Because the fact is, London is far more like São Paulo than it is like the United States. Or at least like Utah.
Let's start with the general big-cityness of the two places. People call London a crazy place, full of too many people and hard to understand streets. Well, London is absolutely gorgeous and the streets are a piece of cake in comparison to São Paulo. However, a labyrinthine network of buses, subway, and trains that can be found in both cities, with the main differences being that Sao Paulo mass transit has a far greater emphasis on buses than the subway (London has so many underground lines the map looks almost like a Jackson Pollock painting).
Beyond the makeup of the city itself, the cars are incredibly similar. Car makers strange to any American, such as Peugeot, Citroen, Fiat, and Renault, are everywhere in Brasil and in London too. Granted, the cars in London tend to be a bit nicer, and include a large variety of BMW's, Lexus, and Mercedes-Benz that I've never seen before, but the diverse small-car selection of Volkswagons, Chevrolets, and Fords are include many of the same cars I saw in Brasil.

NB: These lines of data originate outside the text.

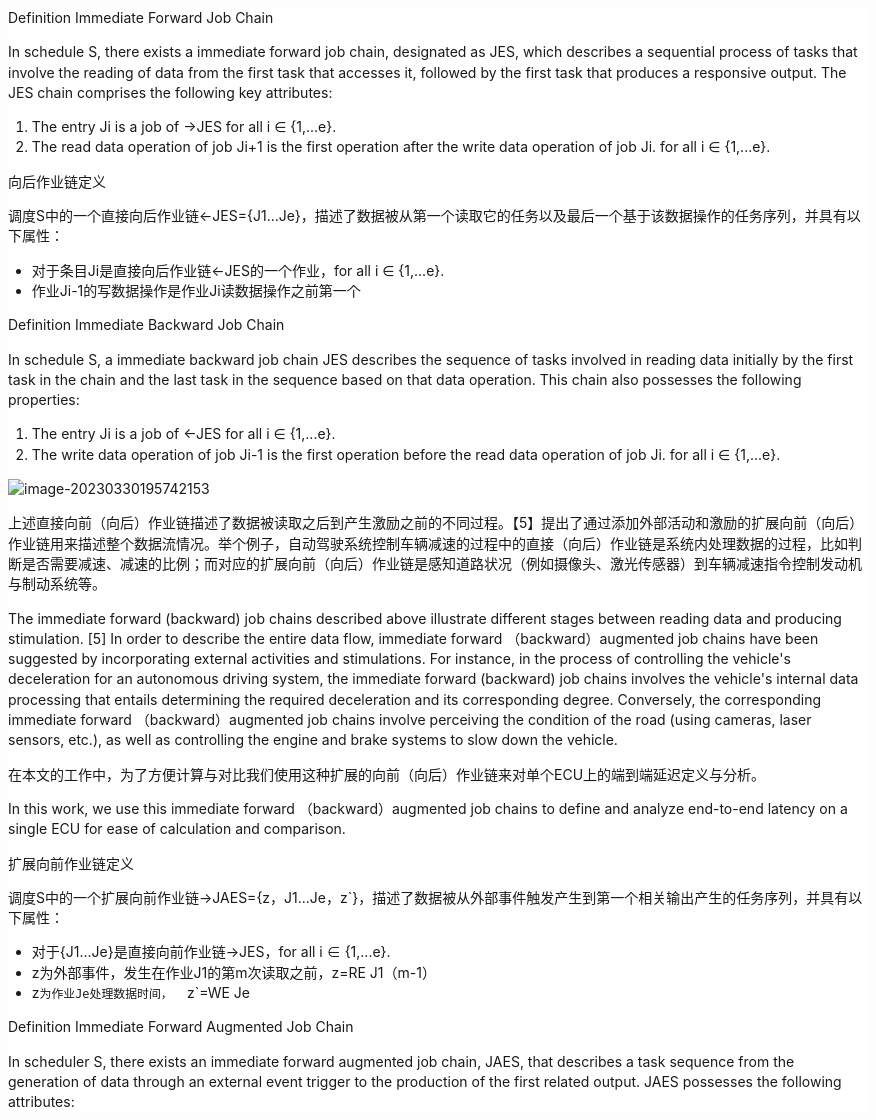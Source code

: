 Definition Immediate Forward Job Chain

In schedule S, there exists a immediate forward job chain, designated as JES, which describes a sequential process of tasks that involve the reading of data from the first task that accesses it, followed by the first task that produces a responsive output. The JES chain comprises the following key attributes:

1. The entry Ji  is a job of →JES for all i ∈ {1,...e}.
2. The read data operation of job Ji+1 is the first operation after the write data operation of job Ji. for all i ∈ {1,...e}.

向后作业链定义

调度S中的一个直接向后作业链←JES={J1...Je}，描述了数据被从第一个读取它的任务以及最后一个基于该数据操作的任务序列，并具有以下属性：

- 对于条目Ji是直接向后作业链←JES的一个作业，for all i ∈ {1,...e}.
- 作业Ji-1的写数据操作是作业Ji读数据操作之前第一个

Definition Immediate Backward Job Chain  

In schedule S, a immediate backward job chain JES describes the sequence of tasks involved in reading data initially by the first task in the chain and the last task in the sequence based on that data operation. This chain also possesses the following properties:

1. The entry Ji  is a job of ←JES for all i ∈ {1,...e}.
2. The write data operation of job Ji-1 is the first operation before the read data operation of job Ji. for all i ∈ {1,...e}.

![image-20230330195742153](https://cdn.jsdelivr.net/gh/wsm6636/pic/202304222245200.png)

上述直接向前（向后）作业链描述了数据被读取之后到产生激励之前的不同过程。【5】提出了通过添加外部活动和激励的扩展向前（向后）作业链用来描述整个数据流情况。举个例子，自动驾驶系统控制车辆减速的过程中的直接（向后）作业链是系统内处理数据的过程，比如判断是否需要减速、减速的比例；而对应的扩展向前（向后）作业链是感知道路状况（例如摄像头、激光传感器）到车辆减速指令控制发动机与制动系统等。

The immediate forward (backward) job chains described above illustrate different stages between reading data and producing stimulation. [5] In order to describe the entire data flow, immediate forward （backward）augmented job chains have been suggested by incorporating external activities and stimulations. For instance, in the process of controlling the vehicle's deceleration for an autonomous driving system, the immediate forward (backward) job chains involves the vehicle's internal data processing that entails determining the required deceleration and its corresponding degree. Conversely, the corresponding immediate forward （backward）augmented job chains involve perceiving the condition of the road (using cameras, laser sensors, etc.), as well as controlling the engine and brake systems to slow down the vehicle.

在本文的工作中，为了方便计算与对比我们使用这种扩展的向前（向后）作业链来对单个ECU上的端到端延迟定义与分析。

In this work, we use this immediate forward （backward）augmented job chains to define and analyze end-to-end latency on a single ECU for ease of calculation and comparison.

扩展向前作业链定义

调度S中的一个扩展向前作业链→JAES={z，J1...Je，z`}，描述了数据被从外部事件触发产生到第一个相关输出产生的任务序列，并具有以下属性：

- 对于{J1...Je}是直接向前作业链→JES，for all i ∈ {1,...e}.
- z为外部事件，发生在作业J1的第m次读取之前，z=RE J1（m-1）
- z`为作业Je处理数据时间，  `z`=WE Je

Definition  Immediate Forward Augmented Job Chain

In scheduler S, there exists an immediate forward augmented job chain, JAES, that describes a task sequence from the generation of data through an external event trigger to the production of the first related output. JAES possesses the following attributes:
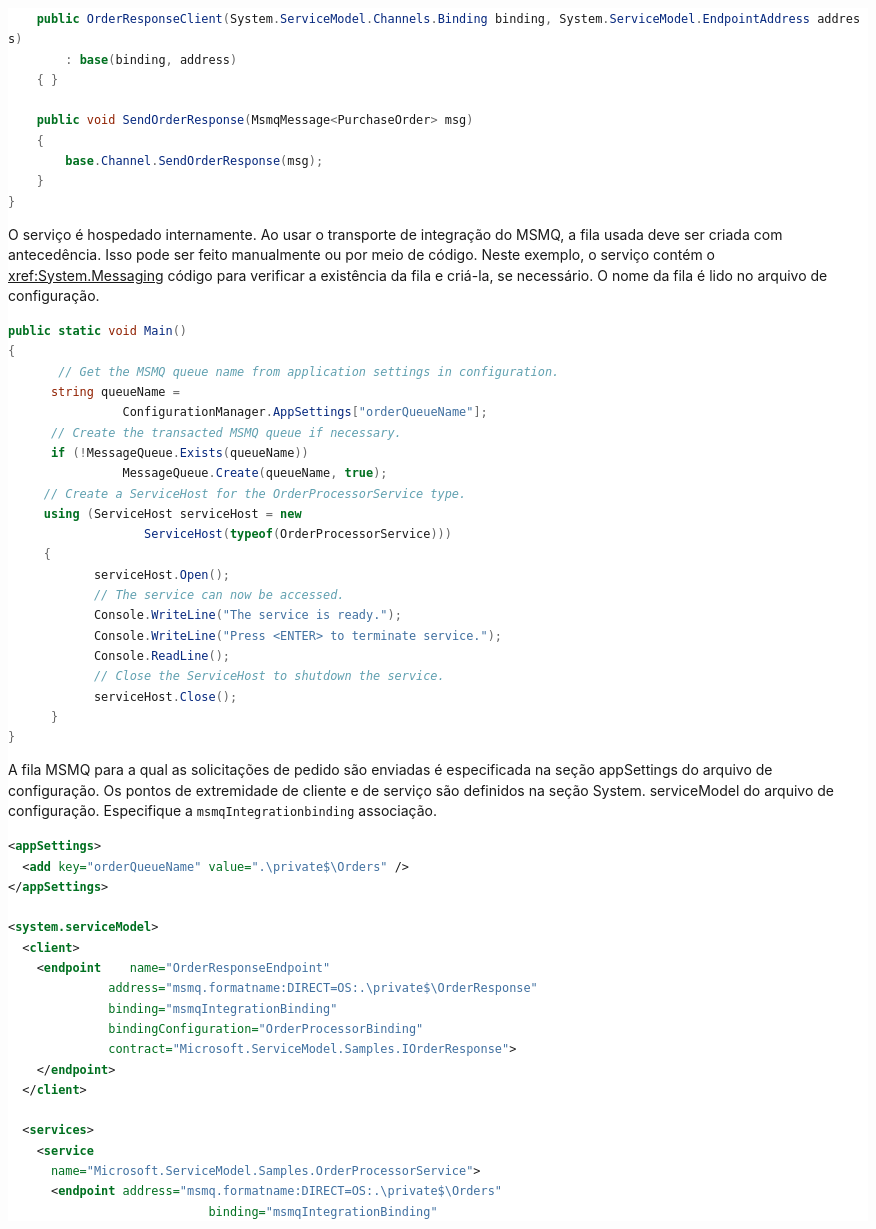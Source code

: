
 ```csharp
    public OrderResponseClient(System.ServiceModel.Channels.Binding binding, System.ServiceModel.EndpointAddress address)
        : base(binding, address)
    { }

    public void SendOrderResponse(MsmqMessage<PurchaseOrder> msg)
    {
        base.Channel.SendOrderResponse(msg);
    }
}
```

 O serviço é hospedado internamente. Ao usar o transporte de integração do MSMQ, a fila usada deve ser criada com antecedência. Isso pode ser feito manualmente ou por meio de código. Neste exemplo, o serviço contém o <xref:System.Messaging> código para verificar a existência da fila e criá-la, se necessário. O nome da fila é lido no arquivo de configuração.

```csharp
public static void Main()
{
       // Get the MSMQ queue name from application settings in configuration.
      string queueName =
                ConfigurationManager.AppSettings["orderQueueName"];
      // Create the transacted MSMQ queue if necessary.
      if (!MessageQueue.Exists(queueName))
                MessageQueue.Create(queueName, true);
     // Create a ServiceHost for the OrderProcessorService type.
     using (ServiceHost serviceHost = new
                   ServiceHost(typeof(OrderProcessorService)))
     {
            serviceHost.Open();
            // The service can now be accessed.
            Console.WriteLine("The service is ready.");
            Console.WriteLine("Press <ENTER> to terminate service.");
            Console.ReadLine();
            // Close the ServiceHost to shutdown the service.
            serviceHost.Close();
      }
}
```

 A fila MSMQ para a qual as solicitações de pedido são enviadas é especificada na seção appSettings do arquivo de configuração. Os pontos de extremidade de cliente e de serviço são definidos na seção System. serviceModel do arquivo de configuração. Especifique a `msmqIntegrationbinding` associação.

```xml
<appSettings>
  <add key="orderQueueName" value=".\private$\Orders" />
</appSettings>

<system.serviceModel>
  <client>
    <endpoint    name="OrderResponseEndpoint"
              address="msmq.formatname:DIRECT=OS:.\private$\OrderResponse"
              binding="msmqIntegrationBinding"
              bindingConfiguration="OrderProcessorBinding"
              contract="Microsoft.ServiceModel.Samples.IOrderResponse">
    </endpoint>
  </client>

  <services>
    <service
      name="Microsoft.ServiceModel.Samples.OrderProcessorService">
      <endpoint address="msmq.formatname:DIRECT=OS:.\private$\Orders"
                            binding="msmqIntegrationBinding"
```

Then there is the food. I remember being so taken aback by the strange food choices in supermarkets that I would find in Brasil. Coming to London has helped me appreciate the impact of the European food market on the country. Like in Brasil, in London there are those cream crackers that are like soda crackers except that they are far more refined and delicious. And I used to laugh when people would say "bolo" in Brasil and think of these stout little cakes (usually about 10 inches long and 3 inches wide), when I would immediately think of a big, tall birthday cake, or at least a cake made in a pan. Well, it turns out they sell those stout cakes in London too; in fact, I bought one yesterday just for the nostalgia of eating one again--it tasted exactly the same as the ones in Brasil!
I don't even have time to address the massive amount of tea that is sold in Brasil, which of course is also sold in Great Britain, which is the world capital of tea, if there is one. The only thing London is missing is the delicious french bread that is sold all over Brasil, but I guess I can understand them by not embracing that menu choice with open arms...national pride, I suppose.

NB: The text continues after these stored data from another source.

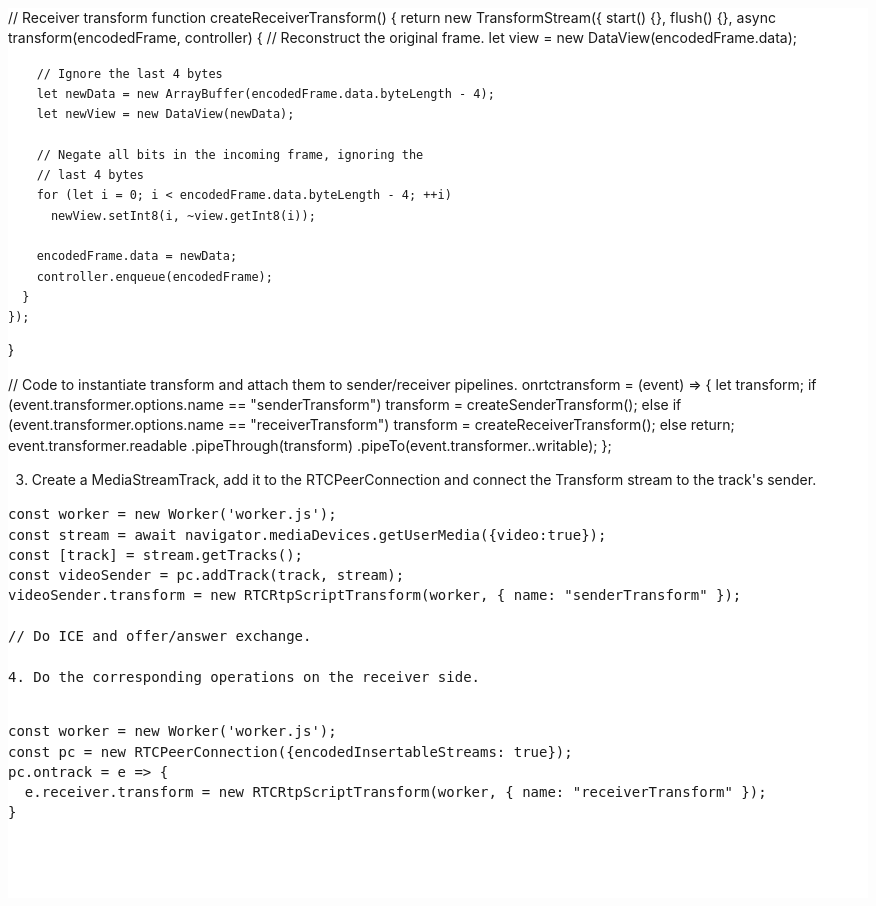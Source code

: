   // Receiver transform
  function createReceiverTransform() {
    return  new TransformStream({
      start() {},
      flush() {},
      async transform(encodedFrame, controller) {
        // Reconstruct the original frame.
        let view = new DataView(encodedFrame.data);

        // Ignore the last 4 bytes
        let newData = new ArrayBuffer(encodedFrame.data.byteLength - 4);
        let newView = new DataView(newData);

        // Negate all bits in the incoming frame, ignoring the
        // last 4 bytes
        for (let i = 0; i < encodedFrame.data.byteLength - 4; ++i)
          newView.setInt8(i, ~view.getInt8(i));

        encodedFrame.data = newData;
        controller.enqueue(encodedFrame);
      }
    });
  }

  // Code to instantiate transform and attach them to sender/receiver pipelines.
  onrtctransform = (event) => {
    let transform;
    if (event.transformer.options.name == "senderTransform")
      transform = createSenderTransform();
    else if (event.transformer.options.name == "receiverTransform")
      transform = createReceiverTransform();
    else
      return;
    event.transformer.readable
        .pipeThrough(transform)
        .pipeTo(event.transformer..writable);
  };
</pre>

3. Create a MediaStreamTrack, add it to the RTCPeerConnection and connect the
Transform stream to the track's sender.

<pre>
const worker = new Worker('worker.js');
const stream = await navigator.mediaDevices.getUserMedia({video:true});
const [track] = stream.getTracks();
const videoSender = pc.addTrack(track, stream);
videoSender.transform = new RTCRtpScriptTransform(worker, { name: "senderTransform" });

// Do ICE and offer/answer exchange.

4. Do the corresponding operations on the receiver side.

<pre>
const worker = new Worker('worker.js');
const pc = new RTCPeerConnection({encodedInsertableStreams: true});
pc.ontrack = e => {
  e.receiver.transform = new RTCRtpScriptTransform(worker, { name: "receiverTransform" });
}
</pre>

The cell phone services are remarkably similar to the ones in Brasil as well. I was surprised two times in the last few days because I heard someone's cell phone ring with a tone exactly like ones I had heard during my mission. I don't know for sure, but I'm almost positive the same cell phone companies that exist in London own the companies Vivo, Oi, Tim, and Claro that dominate in Brasil, and the popularity of 'pay as you go' systems that are so common in Brasil (as big a ripoff as they are...it's what I'm using and it hurts) are common here as well. I'm probably ignorant, but I've never even heard of someone using such a system in the US.
Lastly, and this one applies less to England particularly but to Europe generally, but the most common greeting between a man and a woman in Brasil is a light kiss on the cheek, or rather a light touching of the cheeks while kissing the air next to the cheek. While I was visiting in Brasil (no longer a missionary, and therefore no longer restricted to just shaking everyone's hand), I tried to perfect this approach. Although I'm sure I wasn't that good at it, after 12 days it felt quite normal to give a kiss and sometimes also a hug when saying hello or goodbye to someone I was friends with. I can't be more grateful for this, because when I said goodbye to Eliza (the Polish girl I met the other day), she turned her head toward me in the exact same manner as I had become used to while I was visiting Brasil, and almost without thinking I gave her a light kiss on the cheek.

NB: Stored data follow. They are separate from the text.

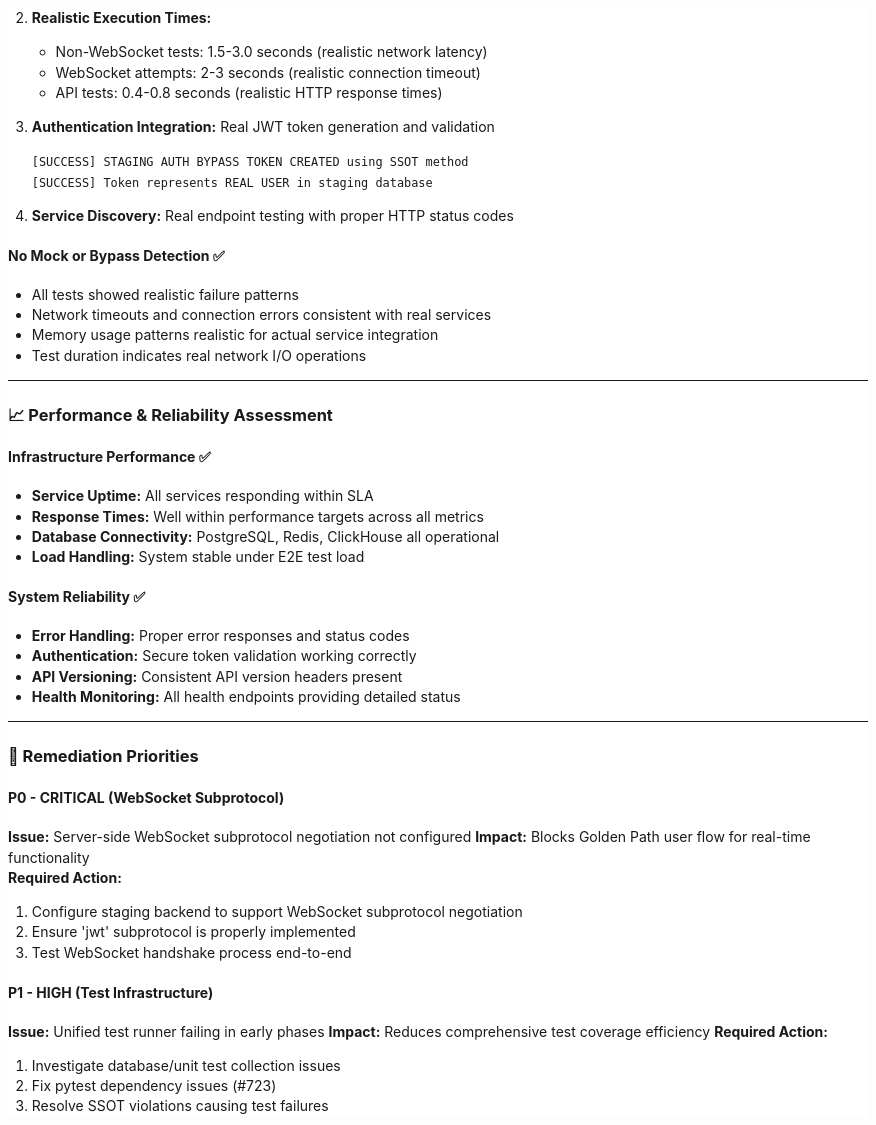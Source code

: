 2. **Realistic Execution Times:** 
   - Non-WebSocket tests: 1.5-3.0 seconds (realistic network latency)
   - WebSocket attempts: 2-3 seconds (realistic connection timeout)
   - API tests: 0.4-0.8 seconds (realistic HTTP response times)

3. **Authentication Integration:** Real JWT token generation and validation
   ```
   [SUCCESS] STAGING AUTH BYPASS TOKEN CREATED using SSOT method
   [SUCCESS] Token represents REAL USER in staging database
   ```

4. **Service Discovery:** Real endpoint testing with proper HTTP status codes

#### No Mock or Bypass Detection ✅
- All tests showed realistic failure patterns
- Network timeouts and connection errors consistent with real services
- Memory usage patterns realistic for actual service integration
- Test duration indicates real network I/O operations

---

### 📈 Performance & Reliability Assessment

#### Infrastructure Performance ✅
- **Service Uptime:** All services responding within SLA
- **Response Times:** Well within performance targets across all metrics
- **Database Connectivity:** PostgreSQL, Redis, ClickHouse all operational
- **Load Handling:** System stable under E2E test load

#### System Reliability ✅
- **Error Handling:** Proper error responses and status codes
- **Authentication:** Secure token validation working correctly
- **API Versioning:** Consistent API version headers present
- **Health Monitoring:** All health endpoints providing detailed status

---

### 🚨 Remediation Priorities

#### P0 - CRITICAL (WebSocket Subprotocol)
**Issue:** Server-side WebSocket subprotocol negotiation not configured
**Impact:** Blocks Golden Path user flow for real-time functionality  
**Required Action:** 
1. Configure staging backend to support WebSocket subprotocol negotiation
2. Ensure 'jwt' subprotocol is properly implemented
3. Test WebSocket handshake process end-to-end

#### P1 - HIGH (Test Infrastructure) 
**Issue:** Unified test runner failing in early phases
**Impact:** Reduces comprehensive test coverage efficiency
**Required Action:**
1. Investigate database/unit test collection issues
2. Fix pytest dependency issues (#723)
3. Resolve SSOT violations causing test failures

But listen folks, can you imagine how awkward that would have been had I not gotten all that practicing out in Brasil?? I could have thought any number of things had I not known what Eliza meant in that moment, and if I hadn't made a complete fool of myself, I would have at least hesitated for several moments and risked offending someone who I had just met. Thankfully, London reminds me a lot of Brasil. Indeed, going to Brasil for a dozen days before going to London was certainly the most effective preparation for going to London that I could have had, for it not only got me used to constant change, moving around, and living out of a suitcase again, but it prepared me for the culture shock of being in a new place among new people.
In my case, similarities meant strengths.